Table 1. M1-Filt, M2-Filt and M3-Filt: number of iterations
Table 2. M1-Filt, M2-Filt and M3-Filt: execution time and speedup
We first discuss the results for the systems M1-Filt, M2-Filt and M3-Filt. In Table 1 we report the number of iterations performed by FCG with the preconditioners based on the different matching algorithms, as the number of processes, np, varies. In Table 2 we report the corresponding execution times (in seconds) and speedup values. The times include the construction of the preconditioner and the solution of the preconditioned linear system. In general the preconditioned FCG solver shows reasonable algorithmic scalability, i.e. the number of iterations for all systems does not vary too much with the number of processes. A larger variability in the iterations can be observed with M3-Filt, due to the higher anisotropy of this problem and its interaction with the decoupled aggregation strategy. With a more in-depth analysis (not shown here for the sake of space) we find the coarsening ratio between consecutive AMG levels ranges between 3.6 and 3.8 for the MC64 and auction algorithms, while it is between 3.0 and 3.3 for the half-approximation one, except with 64 processes where it reduces to 2.8 for M2-Filt and M3-Filt. None of the three matching algorithms produces preconditioners that are clearly superior in reducing the number of FCG iterations; indeed, for these systems there is no advantage in using the optimal matching algorithm implemented in MC64, since the non-optimal ones appear very competitive. The times corresponding to the half-approximation and auction algorithms are generally smaller, mainly because the time needed to build the AMG hierarchies is reduced. The speedup decreases as the anisotropy of the problem grows due to the larger number of FCG iterations and the well-known memory-bound nature of our computations. The largest speedups are obtained with MC64, because of the larger time required by MC64 on a single core.

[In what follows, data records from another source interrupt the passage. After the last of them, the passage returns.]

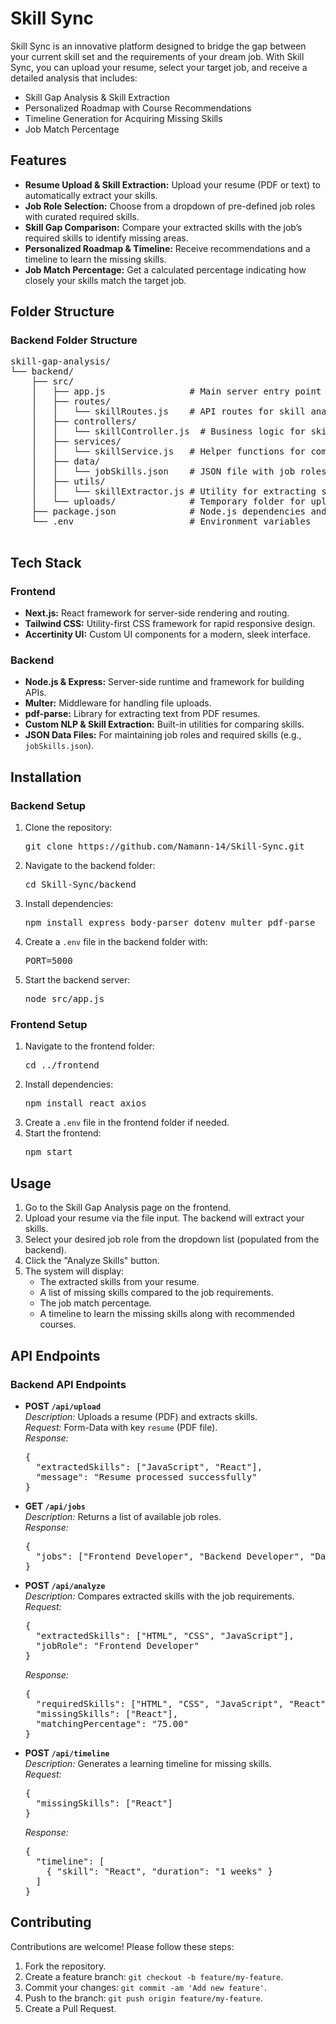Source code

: </head>
<body>
  <h1>Skill Sync</h1>
  <p>Skill Sync is an innovative platform designed to bridge the gap between your current skill set and the requirements of your dream job. With Skill Sync, you can upload your resume, select your target job, and receive a detailed analysis that includes:</p>
  <ul>
    <li>Skill Gap Analysis &amp; Skill Extraction</li>
    <li>Personalized Roadmap with Course Recommendations</li>
    <li>Timeline Generation for Acquiring Missing Skills</li>
    <li>Job Match Percentage</li>
  </ul>

  <div class="section" id="features">
    <h2>Features</h2>
    <ul>
      <li><strong>Resume Upload &amp; Skill Extraction:</strong> Upload your resume (PDF or text) to automatically extract your skills.</li>
      <li><strong>Job Role Selection:</strong> Choose from a dropdown of pre-defined job roles with curated required skills.</li>
      <li><strong>Skill Gap Comparison:</strong> Compare your extracted skills with the job’s required skills to identify missing areas.</li>
      <li><strong>Personalized Roadmap &amp; Timeline:</strong> Receive recommendations and a timeline to learn the missing skills.</li>
      <li><strong>Job Match Percentage:</strong> Get a calculated percentage indicating how closely your skills match the target job.</li>
    </ul>
  </div>

  <div class="section" id="folder-structure">
    <h2>Folder Structure</h2>
    <h3>Backend Folder Structure</h3>
    <pre>
skill-gap-analysis/
└── backend/
    ├── src/
    │   ├── app.js                # Main server entry point
    │   ├── routes/
    │   │   └── skillRoutes.js    # API routes for skill analysis
    │   ├── controllers/
    │   │   └── skillController.js  # Business logic for skill extraction, comparison, and timeline generation
    │   ├── services/
    │   │   └── skillService.js   # Helper functions for comparing skills and generating timelines
    │   ├── data/
    │   │   └── jobSkills.json    # JSON file with job roles and required skills
    │   ├── utils/
    │   │   └── skillExtractor.js # Utility for extracting skills from resume text
    │   └── uploads/              # Temporary folder for uploaded resumes
    ├── package.json              # Node.js dependencies and scripts
    └── .env                      # Environment variables
    </pre>

  <div class="section" id="tech-stack">
    <h2>Tech Stack</h2>
    <h3>Frontend</h3>
    <ul>
      <li><strong>Next.js:</strong> React framework for server-side rendering and routing.</li>
      <li><strong>Tailwind CSS:</strong> Utility-first CSS framework for rapid responsive design.</li>
      <li><strong>Accertinity UI:</strong> Custom UI components for a modern, sleek interface.</li>
    </ul>
    <h3>Backend</h3>
    <ul>
      <li><strong>Node.js &amp; Express:</strong> Server-side runtime and framework for building APIs.</li>
      <li><strong>Multer:</strong> Middleware for handling file uploads.</li>
      <li><strong>pdf-parse:</strong> Library for extracting text from PDF resumes.</li>
      <li><strong>Custom NLP &amp; Skill Extraction:</strong> Built-in utilities for comparing skills.</li>
      <li><strong>JSON Data Files:</strong> For maintaining job roles and required skills (e.g., <code>jobSkills.json</code>).</li>
    </ul>
  </div>

  <div class="section" id="installation">
    <h2>Installation</h2>
    <h3>Backend Setup</h3>
    <ol>
      <li>Clone the repository:
        <pre>git clone https://github.com/Namann-14/Skill-Sync.git</pre>
      </li>
      <li>Navigate to the backend folder:
        <pre>cd Skill-Sync/backend</pre>
      </li>
      <li>Install dependencies:
        <pre>npm install express body-parser dotenv multer pdf-parse</pre>
      </li>
      <li>Create a <code>.env</code> file in the backend folder with:
        <pre>PORT=5000</pre>
      </li>
      <li>Start the backend server:
        <pre>node src/app.js</pre>
      </li>
    </ol>
    <h3>Frontend Setup</h3>
    <ol>
      <li>Navigate to the frontend folder:
        <pre>cd ../frontend</pre>
      </li>
      <li>Install dependencies:
        <pre>npm install react axios</pre>
      </li>
      <li>Create a <code>.env</code> file in the frontend folder if needed.</li>
      <li>Start the frontend:
        <pre>npm start</pre>
      </li>
    </ol>
  </div>

  <div class="section" id="usage">
    <h2>Usage</h2>
    <ol>
      <li>Go to the Skill Gap Analysis page on the frontend.</li>
      <li>Upload your resume via the file input. The backend will extract your skills.</li>
      <li>Select your desired job role from the dropdown list (populated from the backend).</li>
      <li>Click the "Analyze Skills" button.</li>
      <li>The system will display:
        <ul>
          <li>The extracted skills from your resume.</li>
          <li>A list of missing skills compared to the job requirements.</li>
          <li>The job match percentage.</li>
          <li>A timeline to learn the missing skills along with recommended courses.</li>
        </ul>
      </li>
    </ol>
  </div>

  <div class="section" id="api">
    <h2>API Endpoints</h2>
    <h3>Backend API Endpoints</h3>
    <ul>
      <li>
        <strong>POST <code>/api/upload</code></strong><br>
        <em>Description:</em> Uploads a resume (PDF) and extracts skills.<br>
        <em>Request:</em> Form-Data with key <code>resume</code> (PDF file).<br>
        <em>Response:</em>
        <pre>{
  "extractedSkills": ["JavaScript", "React"],
  "message": "Resume processed successfully"
}</pre>
      </li>
      <li>
        <strong>GET <code>/api/jobs</code></strong><br>
        <em>Description:</em> Returns a list of available job roles.<br>
        <em>Response:</em>
        <pre>{
  "jobs": ["Frontend Developer", "Backend Developer", "Data Scientist", ...]
}</pre>
      </li>
      <li>
        <strong>POST <code>/api/analyze</code></strong><br>
        <em>Description:</em> Compares extracted skills with the job requirements.<br>
        <em>Request:</em>
        <pre>{
  "extractedSkills": ["HTML", "CSS", "JavaScript"],
  "jobRole": "Frontend Developer"
}</pre>
        <em>Response:</em>
        <pre>{
  "requiredSkills": ["HTML", "CSS", "JavaScript", "React"],
  "missingSkills": ["React"],
  "matchingPercentage": "75.00"
}</pre>
      </li>
      <li>
        <strong>POST <code>/api/timeline</code></strong><br>
        <em>Description:</em> Generates a learning timeline for missing skills.<br>
        <em>Request:</em>
        <pre>{
  "missingSkills": ["React"]
}</pre>
        <em>Response:</em>
        <pre>{
  "timeline": [
    { "skill": "React", "duration": "1 weeks" }
  ]
}</pre>
      </li>
    </ul>
  </div>

  <div class="section" id="contributing">
    <h2>Contributing</h2>
    <p>Contributions are welcome! Please follow these steps:</p>
    <ol>
      <li>Fork the repository.</li>
      <li>Create a feature branch: <code>git checkout -b feature/my-feature</code>.</li>
      <li>Commit your changes: <code>git commit -am 'Add new feature'</code>.</li>
      <li>Push to the branch: <code>git push origin feature/my-feature</code>.</li>
      <li>Create a Pull Request.</li>
    </ol>
  </div>
</body>
</html>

In the case of M1-Alya and M2-Alya, only MC64 is able to produce an effective coarsening (with a ratio greater than 3.8), hence avoiding a significant increase of the number of iterations when the number of processes grows. Therefore, in Table 3, we only report results (iterations, time and speedup) for this case. The preconditioned solver shows good algorithmic scalability in general; the number of iterations on a single core is much smaller because in this case the AMG smoother reduces to an ILU factorization. A speedup of 42.8 is achieved for M1-Alya, which reduces to 29.3 for the larger matrix M2-Alya; in our opinion, this can be considered satisfactory. Note that we did not achieve convergence to the desired accuracy by using the basic classical smoothed aggregation algorithm available in MLD2P4.
Table 3. M1-Alya and M2-Alya: number of iterations, execution time and speedup, using weighted matching based on MC64.
In conclusion, the results discussed here show the potential of parallel matching-based aggregation and provide an encouraging basis for further work in this direction, including the application of non-decoupled parallel matching algorithms and the design of ad-hoc coarsening strategies for some classes of smoothers, according to the principles of compatible relaxation [14, 22].